The forint picked up after tumbling more than 3 percent on Monday after talks between Budapest and the International Monetary Fund and European Union were suspended as Hungary rebuffed calls for tougher spending cuts.
The local stock market was also calmer but analysts said gains in asset prices could be temporary given continued tensions.
The forint, after plunging to levels past 291 on Monday, was trading at 289.85 versus the euro at 0852 GMT.
Government bond yields were broadly unchanged from Monday ahead of a 3-month Treasury bill auction which HUISSUE is expected to be a key indicator of investor sentiment.
Markets remained shaky, however, although the European Bank for Reconstruction and Development (EBRD) said it expected Budapest to agree a solution with the IMF within weeks.
Hungary's case carries a contagion risk for other east European countries, but they can protect themselves from this to the extent that they continue their reforms and restructuring, EBRD President Thomas Mirow told Germany's Handelsblatt daily.
I think the Hungarian government will agree on a solution with the IMF in the coming weeks, he added in an interview.
But Hungary's new centre-right Fidesz government, which has spooked investors twice in the last two months since taking office in May, appeared determined to go ahead with a vote this week on a bank tax, which targets collecting 200 billion forints in both in 2010 and 2011.
Prime Minister Viktor Orban told his Fidesz party's MPs that the government would not back down in a disagreement with lenders over the bank tax, according to daily Nepszabadsag. Orban also said the government would not impose austerity measures, either before or after municipal elections due on October 3, the report said.
Analysts say the government, which swept into power after elections in April, could be playing for time by seeking to put off unpopular announcements about spending cuts until after municipal elections on Oct. 3.
Lenders said on Saturday, after talks were suspended, that the government needed to take sustainable structural measures, including on the spending side, to meet its budget deficit targets.
The big picture is 2011 ... there is a lot of economic adjustment necessary and that should not be achieved through a short-term distortive measure like the bank levy, the IMF's Mission chief Christoph Rosenberg told Reuters.
The IMF said on Monday it remained open for talks with the Hungarian government, while Economy Minister Gyorgy Matolcsy said he expected lenders to return in September.

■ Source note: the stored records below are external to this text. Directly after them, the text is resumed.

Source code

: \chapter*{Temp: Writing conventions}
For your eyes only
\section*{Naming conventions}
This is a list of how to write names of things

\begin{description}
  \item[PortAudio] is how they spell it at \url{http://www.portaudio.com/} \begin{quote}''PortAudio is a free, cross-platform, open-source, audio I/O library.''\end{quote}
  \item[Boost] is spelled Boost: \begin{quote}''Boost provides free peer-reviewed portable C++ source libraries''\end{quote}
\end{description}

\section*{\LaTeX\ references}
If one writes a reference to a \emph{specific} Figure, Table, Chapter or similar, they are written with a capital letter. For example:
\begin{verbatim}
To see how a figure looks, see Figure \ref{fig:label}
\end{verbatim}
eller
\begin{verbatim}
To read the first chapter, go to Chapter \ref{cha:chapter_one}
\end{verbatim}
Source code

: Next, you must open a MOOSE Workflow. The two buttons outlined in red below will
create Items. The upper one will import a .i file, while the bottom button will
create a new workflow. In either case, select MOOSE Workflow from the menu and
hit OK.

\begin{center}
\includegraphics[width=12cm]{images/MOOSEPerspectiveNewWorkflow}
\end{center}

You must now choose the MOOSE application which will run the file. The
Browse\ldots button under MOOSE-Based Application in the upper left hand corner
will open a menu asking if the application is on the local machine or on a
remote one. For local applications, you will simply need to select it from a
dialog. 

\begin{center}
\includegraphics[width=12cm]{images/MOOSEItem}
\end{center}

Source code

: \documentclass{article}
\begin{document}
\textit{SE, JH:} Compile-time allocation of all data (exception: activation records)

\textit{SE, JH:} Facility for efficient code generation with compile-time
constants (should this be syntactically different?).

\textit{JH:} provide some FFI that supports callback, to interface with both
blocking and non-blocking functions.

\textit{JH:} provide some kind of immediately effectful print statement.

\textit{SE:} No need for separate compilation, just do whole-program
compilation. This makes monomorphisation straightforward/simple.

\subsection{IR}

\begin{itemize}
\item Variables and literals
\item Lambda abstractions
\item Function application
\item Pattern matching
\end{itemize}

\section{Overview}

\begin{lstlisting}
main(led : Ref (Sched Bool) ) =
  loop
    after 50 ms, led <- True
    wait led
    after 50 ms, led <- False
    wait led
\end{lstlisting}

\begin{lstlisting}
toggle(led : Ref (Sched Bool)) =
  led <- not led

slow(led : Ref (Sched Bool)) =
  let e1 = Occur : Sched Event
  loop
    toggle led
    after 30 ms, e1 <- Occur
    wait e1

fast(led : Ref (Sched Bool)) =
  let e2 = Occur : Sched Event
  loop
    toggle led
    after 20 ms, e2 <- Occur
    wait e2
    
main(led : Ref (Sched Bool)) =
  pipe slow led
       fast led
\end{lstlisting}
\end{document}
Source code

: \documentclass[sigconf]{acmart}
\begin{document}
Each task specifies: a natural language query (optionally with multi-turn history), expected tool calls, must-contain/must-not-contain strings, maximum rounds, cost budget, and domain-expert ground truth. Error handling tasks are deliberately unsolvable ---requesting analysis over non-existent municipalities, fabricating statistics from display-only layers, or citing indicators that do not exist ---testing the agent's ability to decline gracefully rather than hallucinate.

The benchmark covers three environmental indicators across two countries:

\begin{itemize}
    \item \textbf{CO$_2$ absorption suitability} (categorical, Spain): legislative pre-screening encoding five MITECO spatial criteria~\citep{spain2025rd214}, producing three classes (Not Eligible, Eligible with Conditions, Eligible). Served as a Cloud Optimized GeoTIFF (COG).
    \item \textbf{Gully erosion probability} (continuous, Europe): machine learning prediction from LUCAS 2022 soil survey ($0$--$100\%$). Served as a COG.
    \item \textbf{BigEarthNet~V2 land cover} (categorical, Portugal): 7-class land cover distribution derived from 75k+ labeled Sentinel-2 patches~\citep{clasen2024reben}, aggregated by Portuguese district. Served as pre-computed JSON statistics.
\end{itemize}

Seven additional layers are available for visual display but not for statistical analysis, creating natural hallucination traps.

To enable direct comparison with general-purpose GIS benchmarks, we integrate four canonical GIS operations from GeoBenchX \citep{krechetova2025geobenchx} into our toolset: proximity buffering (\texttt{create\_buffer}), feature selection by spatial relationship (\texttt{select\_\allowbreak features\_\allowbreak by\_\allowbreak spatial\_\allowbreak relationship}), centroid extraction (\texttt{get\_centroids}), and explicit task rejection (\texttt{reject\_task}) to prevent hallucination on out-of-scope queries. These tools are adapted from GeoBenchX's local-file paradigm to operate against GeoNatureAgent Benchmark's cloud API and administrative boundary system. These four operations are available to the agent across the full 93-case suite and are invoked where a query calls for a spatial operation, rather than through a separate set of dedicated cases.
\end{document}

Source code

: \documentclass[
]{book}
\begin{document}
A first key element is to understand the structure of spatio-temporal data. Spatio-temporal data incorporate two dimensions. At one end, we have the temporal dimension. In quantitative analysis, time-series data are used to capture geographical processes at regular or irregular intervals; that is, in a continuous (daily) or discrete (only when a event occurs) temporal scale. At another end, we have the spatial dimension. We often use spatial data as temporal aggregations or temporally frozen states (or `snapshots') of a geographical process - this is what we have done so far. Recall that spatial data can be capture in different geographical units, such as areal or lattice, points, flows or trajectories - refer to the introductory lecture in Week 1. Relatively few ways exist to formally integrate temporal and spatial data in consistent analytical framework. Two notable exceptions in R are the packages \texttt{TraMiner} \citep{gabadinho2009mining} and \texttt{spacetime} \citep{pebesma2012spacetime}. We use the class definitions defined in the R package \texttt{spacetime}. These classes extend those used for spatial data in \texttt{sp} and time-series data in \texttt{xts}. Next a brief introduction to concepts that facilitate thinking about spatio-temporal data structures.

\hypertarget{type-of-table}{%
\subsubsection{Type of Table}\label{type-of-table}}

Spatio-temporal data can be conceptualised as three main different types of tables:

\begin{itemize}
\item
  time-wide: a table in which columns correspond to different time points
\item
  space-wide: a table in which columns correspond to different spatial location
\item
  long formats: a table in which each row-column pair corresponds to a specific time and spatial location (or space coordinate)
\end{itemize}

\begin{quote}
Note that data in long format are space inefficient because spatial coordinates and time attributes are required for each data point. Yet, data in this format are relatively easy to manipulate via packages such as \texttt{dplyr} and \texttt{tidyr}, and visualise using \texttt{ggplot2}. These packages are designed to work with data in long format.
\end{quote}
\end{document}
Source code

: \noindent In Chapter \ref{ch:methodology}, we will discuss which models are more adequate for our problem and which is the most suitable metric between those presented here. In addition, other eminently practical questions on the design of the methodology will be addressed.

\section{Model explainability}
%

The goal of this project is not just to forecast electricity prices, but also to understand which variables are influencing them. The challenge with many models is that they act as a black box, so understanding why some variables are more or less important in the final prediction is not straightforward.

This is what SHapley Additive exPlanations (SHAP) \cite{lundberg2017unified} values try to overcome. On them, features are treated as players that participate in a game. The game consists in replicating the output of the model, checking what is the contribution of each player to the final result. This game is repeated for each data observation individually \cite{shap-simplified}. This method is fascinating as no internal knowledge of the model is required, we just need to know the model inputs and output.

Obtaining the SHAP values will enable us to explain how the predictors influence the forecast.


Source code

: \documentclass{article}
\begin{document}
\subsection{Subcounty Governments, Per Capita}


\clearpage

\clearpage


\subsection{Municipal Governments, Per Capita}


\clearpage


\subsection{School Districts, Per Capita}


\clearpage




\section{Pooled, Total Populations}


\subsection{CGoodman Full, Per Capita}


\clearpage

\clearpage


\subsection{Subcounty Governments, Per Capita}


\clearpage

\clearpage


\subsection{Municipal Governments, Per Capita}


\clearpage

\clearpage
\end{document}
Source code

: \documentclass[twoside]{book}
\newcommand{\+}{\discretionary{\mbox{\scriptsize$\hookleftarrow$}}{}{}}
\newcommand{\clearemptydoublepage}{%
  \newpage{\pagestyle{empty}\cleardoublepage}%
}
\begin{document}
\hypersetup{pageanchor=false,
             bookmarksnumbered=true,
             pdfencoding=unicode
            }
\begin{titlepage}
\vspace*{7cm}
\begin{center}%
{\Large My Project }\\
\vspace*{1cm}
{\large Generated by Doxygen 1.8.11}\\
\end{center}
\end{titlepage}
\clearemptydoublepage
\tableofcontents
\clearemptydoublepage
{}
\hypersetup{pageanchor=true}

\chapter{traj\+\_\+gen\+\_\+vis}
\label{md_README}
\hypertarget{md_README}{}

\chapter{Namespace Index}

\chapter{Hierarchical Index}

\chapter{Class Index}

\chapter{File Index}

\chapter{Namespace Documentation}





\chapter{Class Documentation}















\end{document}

But analysts said a surge in borrowing costs and weakness in the forint EURHUF=D2 may push the Fidesz government to reach a deal sooner.
Self-confident government statements would not be a surprise in the next few days, Commerzbank said.
However, we do not think that the government will ultimately risk a failure of the negotiations. The consequences for the forint and the Hungarian economy would be too severe.
Without a deal with lenders, Hungary, which runs central Europe's highest public debt at about 80 percent of gross domestic product, will not be able to use remaining funds in a 20 billion euro loan secured in 2008.
Even though Hungary is not under immediate financing pressure, such a delay would raise its financing costs and further erode investor confidence in Hungarian assets.